Knigge kann auch übers Ziel hinausschießen
geschrieben am 14. April 2010 in der Kategorie AllgemeinSeit ungefähr einem Jahrzehnt ist es so, dass Knigge Seminare boomen wie „geschnitten Brot“. Auch ich habe bereits an mehreren teilgenommen, um mich hinsichtlich meines Berufslebens und auch in privaten Situationen besser und adäquat zurechtzufinden. Dennoch ist mir aufgefallen (sowohl im beruflichen als auch im privaten Kreis), dass viele Leute zwar jetzt ein besseres Benehmen an den Tag legen, aber parallel dazu auch zu einem gewissen übertriebenen Formalismus und zur Übertreibung neigen. Herzlichkeit, Wärme und Natürlichkeit gehen immer mehr ab, was der Förmlichkeit und Steifheit vieler Menschen geschuldet ist, die es mit dem Knigge ein bisschen zu genau nehmen. Beispielsweise legen viele Führungskräfte einen ethischen, taktierenden, berechnenden und eiskalten Führungsstil an den Tag, während sie ihren „Untergebenen“ selbst Tag für Tag gute Umgangsformen, Etikette und Stil einbläuen.

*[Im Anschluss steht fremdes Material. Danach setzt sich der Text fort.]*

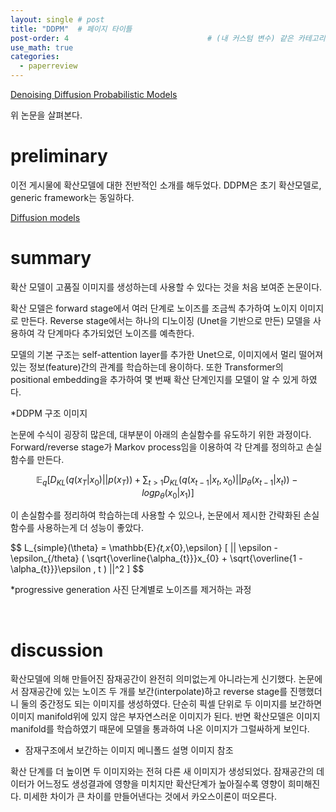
 ```yaml
---
layout: single # post
title: "DDPM"  # 페이지 타이틀
post-order: 4                               # (내 커스텀 변수) 같은 카테고리 내 정렬 순서
use_math: true
categories:
  - paperreview
---
```


[Denoising Diffusion Probabilistic Models][paperlink]

[paperlink]:https://arxiv.org/abs/2006.11239

위 논문을 살펴본다.

# preliminary
이전 게시물에 확산모델에 대한 전반적인 소개를 해두었다. DDPM은 초기 확산모델로, generic framework는 동일하다.

[Diffusion models][link]

[link]: https://bluesparrow2000.github.io/paperreview/diffusion/


# summary
확산 모델이 고품질 이미지를 생성하는데 사용할 수 있다는 것을 처음 보여준 논문이다.

확산 모델은 forward stage에서 여러 단계로 노이즈를 조금씩 추가하여 노이지 이미지로 만든다.
Reverse stage에서는 하나의 디노이징 (Unet을 기반으로 만든) 모델을 사용하여 각 단계마다 추가되었던 노이즈를 예측한다.

모델의 기본 구조는 self-attention layer를 추가한 Unet으로, 이미지에서 멀리 떨어져 있는 정보(feature)간의 관계를 학습하는데 용이하다.
또한 Transformer의 positional embedding을 추가하여 몇 번째 확산 단계인지를 모델이 알 수 있게 하였다.

*DDPM 구조 이미지

논문에 수식이 굉장히 많은데, 대부분이 아래의 손실함수를 유도하기 위한 과정이다.
Forward/reverse stage가 Markov process임을 이용하여 각 단계를 정의하고 손실함수를 만든다.

$$ \mathbb{E}_{q} [ D_{KL}( q(x_{T}|x_{0} ) || p( x_{T}) ) + \sum_{t>1} D_{KL}( q(x_{t-1}|x_{t},x_{0} ) || p_{\theta}( x_{t-1} | x_{t} ) ) - log{p_{\theta}( x_{0}|x_{1})}] $$ 

이 손실함수를 정리하여 학습하는데 사용할 수 있으나, 논문에서 제시한 간략화된 손실함수를 사용하는게 더 성능이 좋았다.

$$ L_{simple}(\theta} = \mathbb{E}_{t,x_{0},\epsilon} [ || \epsilon - \epsilon_{/theta} ( \sqrt{\overline{\alpha_{t}}}x_{0} + \sqrt{\overline{1 - \alpha_{t}}}\epsilon , t )     ||^2 ] $$



*progressive generation 사진
단계별로 노이즈를 제거하는 과정


<br/>

# discussion

확산모델에 의해 만들어진 잠재공간이 완전히 의미없는게 아니라는게 신기했다. 
논문에서 잠재공간에 있는 노이즈 두 개를 보간(interpolate)하고 reverse stage를 진행했더니 둘의 중간정도 되는 이미지를 생성하였다.
단순히 픽셀 단위로 두 이미지를 보간하면 이미지 manifold위에 있지 않은 부자연스러운 이미지가 된다. 반면 확산모델은 이미지 manifold를 학습하였기 때문에 모델을 통과하여 나온 이미지가 그럴싸하게 보인다. 

* 잠재구조에서 보간하는 이미지 메니폴드 설명 이미지 참조

확산 단계를 더 높이면 두 이미지와는 전혀 다른 새 이미지가 생성되었다. 잠재공간의 데이터가 어느정도 생성결과에 영향을 미치지만 확산단계가 높아질수록 영향이 희미해진다. 미세한 차이가 큰 차이를 만들어낸다는 것에서 카오스이론이 떠오른다.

Viele kennen sich mit dem Knigge selbstredend nicht aus, dieser Umstand wird mittlerweile gegen diese Personengruppe häufig auch als Waffe gerichtet. Mir hat jetzt der Referenz meines letzten Knigge-Kurses verklickert, dass eben dies nicht die Intention Adolf Freiherr von Knigges war. Ich diskutierte mit ihm lebhaft, gestenreich und auch kontrovers, ob man sich das oft verpönte „Prost“ am Stammtisch oder auch auf Geschäftsessen wieder zurufen darf. Daraufhin antwortete der Experte, dass man unterscheiden müsse, ob man sich bei einem gehobenen Anlass, in einer Gaststätte oder im Bierzelt befinde. Und je nachdem worum es eben geht, könne das natürlich ausgesprochen werden. Nach wie vor werde in Gasthäusern das beliebte „Guten Appetit“ oder „Prost“ nicht aussterben. Aber es gelte zu unterscheiden, wann Formelles und wann Lockerheit zu Tage treten darf.
Heiß diskutiert haben wir auch das Thema, ob unsere weiblichen Kolleginnen im Hochsommer bei 30°C und mehr immer noch die Nylonstrumpf-Pflicht einhalten müssten. Der Referent erklärte mir, dass man die Damenstrümpfe im sommerlichen Kleid ruhig weglassen könne. Mit der Einschränkung allerdings, dass die Damen über perfekt gepflegte Füße und Beine verfügen.